Arda Akın’ın haberinden öğreniyoruz.
Hacer Öztürk eşini İzmir’de bırakıp Şanlıurfa Hilvan’da öğretmenliğe başlıyor.
Üstelik 5 aylık hamile.
Eşi Kurmay Pilot Yüzbaşı Hasan Öztürk.
Müthiş bir özveriyle göreve başlayan Hacer öğretmenin iki ay sonra kapısı çalınıyor.
Acı haber bir matkap gibi saplanıyor yüreğine:
“Başınız sağ olsun!”
Pilot Yüzbaşı Öztürk bir tatbikat uçuşu sırasında Ege Denizi’ne çakılarak şehit düşüyor.
Hacer öğretmende göğüs kafesini çatlatacak bir kalp depremi, gözyaşı, çığlıklar.
Günler geçiyor.
Ve Hacer öğretmen şehit yakınlarına tanınan bir olanaktan faydalanmak üzere MEB’e başvuruyor:
- Memleketim olan Nazilli’ye tayinimin çıkarılmasını arz ederim.
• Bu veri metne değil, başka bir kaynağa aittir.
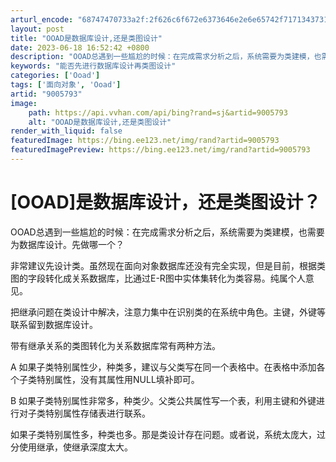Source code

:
 ```yaml
---
arturl_encode: "68747470733a2f:2f626c6f672e6373646e2e6e65742f71713437313539343030:342f61727469636c652f64657461696c732f39303035373933"
layout: post
title: "OOAD是数据库设计,还是类图设计"
date: 2023-06-18 16:52:42 +0800
description: "OOAD总遇到一些尴尬的时候：在完成需求分析之后，系统需要为类建模，也需要为数据库设计。先做哪一个？"
keywords: "能否先进行数据库设计再类图设计"
categories: ['Ooad']
tags: ['面向对象', 'Ooad']
artid: "9005793"
image:
    path: https://api.vvhan.com/api/bing?rand=sj&artid=9005793
    alt: "OOAD是数据库设计,还是类图设计"
render_with_liquid: false
featuredImage: https://bing.ee123.net/img/rand?artid=9005793
featuredImagePreview: https://bing.ee123.net/img/rand?artid=9005793
---
```


# [OOAD]是数据库设计，还是类图设计？

OOAD总遇到一些尴尬的时候：在完成需求分析之后，系统需要为类建模，也需要为数据库设计。先做哪一个？

非常建议先设计类。虽然现在面向对象数据库还没有完全实现，但是目前，根据类图的字段转化成关系数据库，比通过E-R图中实体集转化为类容易。纯属个人意见。

把继承问题在类设计中解决，注意力集中在识别类的在系统中角色。主键，外键等联系留到数据库设计。

带有继承关系的类图转化为关系数据库常有两种方法。

A 如果子类特别属性少，种类多，建议与父类写在同一个表格中。在表格中添加各个子类特别属性，没有其属性用NULL填补即可。

B 如果子类特别属性非常多，种类少。父类公共属性写一个表，利用主键和外键进行对子类特别属性存储表进行联系。

如果子类特别属性多，种类也多。那是类设计存在问题。或者说，系统太庞大，过分使用继承，使继承深度太大。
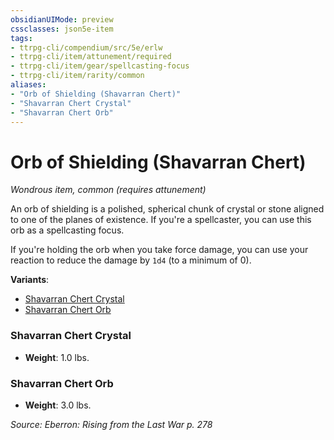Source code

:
 ```yaml
---
obsidianUIMode: preview
cssclasses: json5e-item
tags:
- ttrpg-cli/compendium/src/5e/erlw
- ttrpg-cli/item/attunement/required
- ttrpg-cli/item/gear/spellcasting-focus
- ttrpg-cli/item/rarity/common
aliases: 
- "Orb of Shielding (Shavarran Chert)"
- "Shavarran Chert Crystal"
- "Shavarran Chert Orb"
---
```

# Orb of Shielding (Shavarran Chert)
*Wondrous item, common (requires attunement)*  


An orb of shielding is a polished, spherical chunk of crystal or stone aligned to one of the planes of existence. If you're a spellcaster, you can use this orb as a spellcasting focus.

If you're holding the orb when you take force damage, you can use your reaction to reduce the damage by `1d4` (to a minimum of 0).

**Variants**:
- [Shavarran Chert Crystal](#Shavarran%20Chert%20Crystal)
- [Shavarran Chert Orb](#Shavarran%20Chert%20Orb)

### Shavarran Chert Crystal

- **Weight**: 1.0 lbs.

### Shavarran Chert Orb

- **Weight**: 3.0 lbs.


*Source: Eberron: Rising from the Last War p. 278*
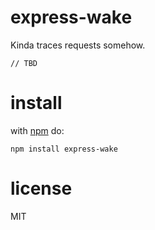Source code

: # express-wake

Kinda traces requests somehow.

```JS
// TBD
```

# install
with [npm](https://npmjs.org) do:

```
npm install express-wake
```

# license

MIT
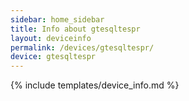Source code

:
 ```yaml
---
sidebar: home_sidebar
title: Info about gtesqltespr
layout: deviceinfo
permalink: /devices/gtesqltespr/
device: gtesqltespr
---
```

{% include templates/device_info.md %}
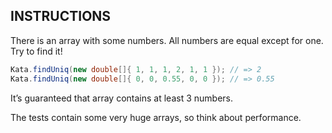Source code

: ## INSTRUCTIONS

There is an array with some numbers. All numbers are equal except for one. Try to find it!
```java
Kata.findUniq(new double[]{ 1, 1, 1, 2, 1, 1 }); // => 2
Kata.findUniq(new double[]{ 0, 0, 0.55, 0, 0 }); // => 0.55
```
It’s guaranteed that array contains at least 3 numbers.

The tests contain some very huge arrays, so think about performance.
Yönetmeliğe göre eşi şehit ya da gazi olanların 6 ay içinde başvurmaları halinde tayinleri çıkıyor.
Birkaç hafta sonra bakanlıktan cevap geliyor:
- Eşiniz terör şehidi olmadığı için tayin hakkından yararlanamıyorsunuz!
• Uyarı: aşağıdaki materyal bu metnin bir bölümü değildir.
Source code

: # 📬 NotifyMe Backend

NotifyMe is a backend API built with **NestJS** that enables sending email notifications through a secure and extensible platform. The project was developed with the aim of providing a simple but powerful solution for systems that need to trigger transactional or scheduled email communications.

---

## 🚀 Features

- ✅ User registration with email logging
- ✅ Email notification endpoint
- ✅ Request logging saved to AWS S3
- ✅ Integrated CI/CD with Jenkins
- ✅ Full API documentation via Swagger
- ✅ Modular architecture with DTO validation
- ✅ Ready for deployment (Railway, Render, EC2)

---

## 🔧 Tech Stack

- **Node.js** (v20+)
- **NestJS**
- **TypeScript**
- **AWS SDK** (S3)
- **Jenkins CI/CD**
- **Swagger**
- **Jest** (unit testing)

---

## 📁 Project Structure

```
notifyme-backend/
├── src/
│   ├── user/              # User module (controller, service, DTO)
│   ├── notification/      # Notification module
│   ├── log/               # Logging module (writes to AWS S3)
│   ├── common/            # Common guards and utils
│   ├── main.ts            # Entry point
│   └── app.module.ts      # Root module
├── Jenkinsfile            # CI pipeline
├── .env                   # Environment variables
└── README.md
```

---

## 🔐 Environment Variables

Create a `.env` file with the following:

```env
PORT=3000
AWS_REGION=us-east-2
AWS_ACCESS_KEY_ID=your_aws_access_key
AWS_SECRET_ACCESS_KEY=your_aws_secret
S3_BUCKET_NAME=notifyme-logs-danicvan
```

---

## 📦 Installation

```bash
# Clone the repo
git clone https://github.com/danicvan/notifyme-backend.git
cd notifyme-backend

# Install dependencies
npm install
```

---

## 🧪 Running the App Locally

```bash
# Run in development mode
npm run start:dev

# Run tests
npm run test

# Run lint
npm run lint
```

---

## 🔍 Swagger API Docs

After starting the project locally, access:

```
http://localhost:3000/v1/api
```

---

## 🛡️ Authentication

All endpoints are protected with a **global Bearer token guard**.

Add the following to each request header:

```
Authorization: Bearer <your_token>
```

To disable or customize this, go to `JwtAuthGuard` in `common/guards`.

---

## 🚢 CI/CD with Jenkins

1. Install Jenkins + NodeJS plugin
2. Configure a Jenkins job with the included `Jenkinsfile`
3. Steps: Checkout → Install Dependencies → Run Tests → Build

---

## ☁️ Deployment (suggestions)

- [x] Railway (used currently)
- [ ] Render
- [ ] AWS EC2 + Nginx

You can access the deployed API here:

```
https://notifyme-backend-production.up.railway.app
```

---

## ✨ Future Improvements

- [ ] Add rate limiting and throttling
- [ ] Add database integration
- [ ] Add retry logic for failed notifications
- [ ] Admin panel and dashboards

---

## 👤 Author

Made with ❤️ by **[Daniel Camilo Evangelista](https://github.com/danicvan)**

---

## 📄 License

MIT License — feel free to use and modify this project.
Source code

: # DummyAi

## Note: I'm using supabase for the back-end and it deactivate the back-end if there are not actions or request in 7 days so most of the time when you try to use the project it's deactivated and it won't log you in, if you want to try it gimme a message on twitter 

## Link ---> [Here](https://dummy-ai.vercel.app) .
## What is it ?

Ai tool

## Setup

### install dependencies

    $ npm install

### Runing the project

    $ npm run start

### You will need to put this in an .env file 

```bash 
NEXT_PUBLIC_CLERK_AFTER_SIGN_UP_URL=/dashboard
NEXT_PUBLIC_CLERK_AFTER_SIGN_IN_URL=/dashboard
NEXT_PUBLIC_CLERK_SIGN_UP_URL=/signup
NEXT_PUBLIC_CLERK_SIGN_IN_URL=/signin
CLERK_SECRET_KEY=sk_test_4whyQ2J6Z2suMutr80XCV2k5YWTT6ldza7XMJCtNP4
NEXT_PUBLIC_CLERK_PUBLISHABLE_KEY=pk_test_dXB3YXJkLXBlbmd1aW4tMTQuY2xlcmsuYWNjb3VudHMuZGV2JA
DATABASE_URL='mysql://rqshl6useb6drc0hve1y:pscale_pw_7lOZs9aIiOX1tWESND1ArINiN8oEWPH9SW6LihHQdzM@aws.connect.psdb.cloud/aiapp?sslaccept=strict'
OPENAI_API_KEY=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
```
Hacer öğretmen 3 aylık bebeğiyle orada kalıyor.
İsyan edecek. Ama çalacak bir kapı yok.
Sonunda alıyor kâğıdı kalemi eline, mahkemeye dilekçeyi gönderiyor:
“Üç aylık bebeğimle, hiçbir yakınım olmadan, hayatımın en büyük acısını yaşadığım bir dönemde, hiç bilmediğim bir yerde beni böyle yalnız bırakmak hangi adalete sığar?”
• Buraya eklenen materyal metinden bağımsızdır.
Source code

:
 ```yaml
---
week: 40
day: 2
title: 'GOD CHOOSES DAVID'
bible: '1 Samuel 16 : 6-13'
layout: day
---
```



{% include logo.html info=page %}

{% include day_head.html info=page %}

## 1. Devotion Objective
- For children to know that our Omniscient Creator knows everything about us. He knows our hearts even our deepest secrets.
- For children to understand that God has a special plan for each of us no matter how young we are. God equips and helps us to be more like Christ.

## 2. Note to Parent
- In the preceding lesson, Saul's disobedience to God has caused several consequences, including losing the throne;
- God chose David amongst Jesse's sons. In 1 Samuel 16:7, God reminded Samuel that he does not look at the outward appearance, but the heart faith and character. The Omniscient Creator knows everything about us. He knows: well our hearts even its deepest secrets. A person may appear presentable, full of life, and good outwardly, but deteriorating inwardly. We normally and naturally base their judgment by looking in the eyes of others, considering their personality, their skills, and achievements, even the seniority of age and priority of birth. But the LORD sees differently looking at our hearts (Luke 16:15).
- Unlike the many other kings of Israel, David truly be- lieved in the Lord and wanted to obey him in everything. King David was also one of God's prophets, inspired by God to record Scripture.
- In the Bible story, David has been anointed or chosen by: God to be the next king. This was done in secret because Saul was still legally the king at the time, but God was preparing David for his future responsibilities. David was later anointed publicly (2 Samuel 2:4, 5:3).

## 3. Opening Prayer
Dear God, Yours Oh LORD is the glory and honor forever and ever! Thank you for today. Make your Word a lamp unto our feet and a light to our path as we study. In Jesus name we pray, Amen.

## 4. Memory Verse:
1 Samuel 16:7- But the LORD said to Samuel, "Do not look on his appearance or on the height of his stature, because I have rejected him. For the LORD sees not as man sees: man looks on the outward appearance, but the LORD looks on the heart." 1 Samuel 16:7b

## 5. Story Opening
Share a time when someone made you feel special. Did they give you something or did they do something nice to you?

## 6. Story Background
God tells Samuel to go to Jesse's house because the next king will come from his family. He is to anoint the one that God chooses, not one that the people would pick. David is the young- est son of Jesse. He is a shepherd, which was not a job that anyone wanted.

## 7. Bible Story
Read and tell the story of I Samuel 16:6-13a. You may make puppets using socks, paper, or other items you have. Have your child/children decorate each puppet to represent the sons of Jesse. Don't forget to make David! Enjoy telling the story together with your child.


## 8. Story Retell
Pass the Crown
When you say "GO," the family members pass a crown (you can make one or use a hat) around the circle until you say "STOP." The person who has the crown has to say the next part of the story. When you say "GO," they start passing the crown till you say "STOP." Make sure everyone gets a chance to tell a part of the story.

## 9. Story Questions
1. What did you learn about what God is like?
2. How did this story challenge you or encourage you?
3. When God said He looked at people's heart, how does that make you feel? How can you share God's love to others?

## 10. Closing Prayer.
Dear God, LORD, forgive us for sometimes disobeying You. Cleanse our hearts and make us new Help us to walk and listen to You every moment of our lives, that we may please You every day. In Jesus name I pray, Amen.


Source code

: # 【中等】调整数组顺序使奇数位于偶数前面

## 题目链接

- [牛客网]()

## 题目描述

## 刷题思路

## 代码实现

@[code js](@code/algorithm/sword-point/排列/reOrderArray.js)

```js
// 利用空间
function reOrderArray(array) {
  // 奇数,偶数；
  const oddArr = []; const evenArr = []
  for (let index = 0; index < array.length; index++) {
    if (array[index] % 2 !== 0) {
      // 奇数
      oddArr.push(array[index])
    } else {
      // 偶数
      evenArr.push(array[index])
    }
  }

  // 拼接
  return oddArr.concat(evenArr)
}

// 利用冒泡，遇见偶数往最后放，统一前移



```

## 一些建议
Hacer öğretmen bir sonuç alamıyor.
Şehitliğin türü olduğunu da böyle acı bir kayıpla öğrenmiş oluyor.
Dün Arda’nın bu haberini okuyunca ne kadar duyarsız bir hayata teslim olduğumuzu daha iyi anladım.
Tüzükler, mevzuatlar, yönetmelikler, kanunlarla insanı öylesine kuşatıyoruz ki...
Vicdan kararıyor. Kalp esir düşüyor.
İşte gazetelerin iç sayfalarında, mahkemelerin dava dilekçeleri arasında kuruyup giden bir insan hayatı.
Bir kalp acısı, bir umut depremzedesi, Hacer öğretmen!
Bir türlü derdini anlatamıyor.
Eşi şehit düşmüş. 3 aylık çocuğuyla mahkemenin sonucunu bekliyor.
Doğrusu merak ediyorum...
Vicdanıyla yaşadığını bildiğim Bakan Dinçer, acaba ne yapacak?
Mahkemeyi mi bekleyecek?
Yoksa “Şehidin türü olmaz” diyerek müdahale mi edecek?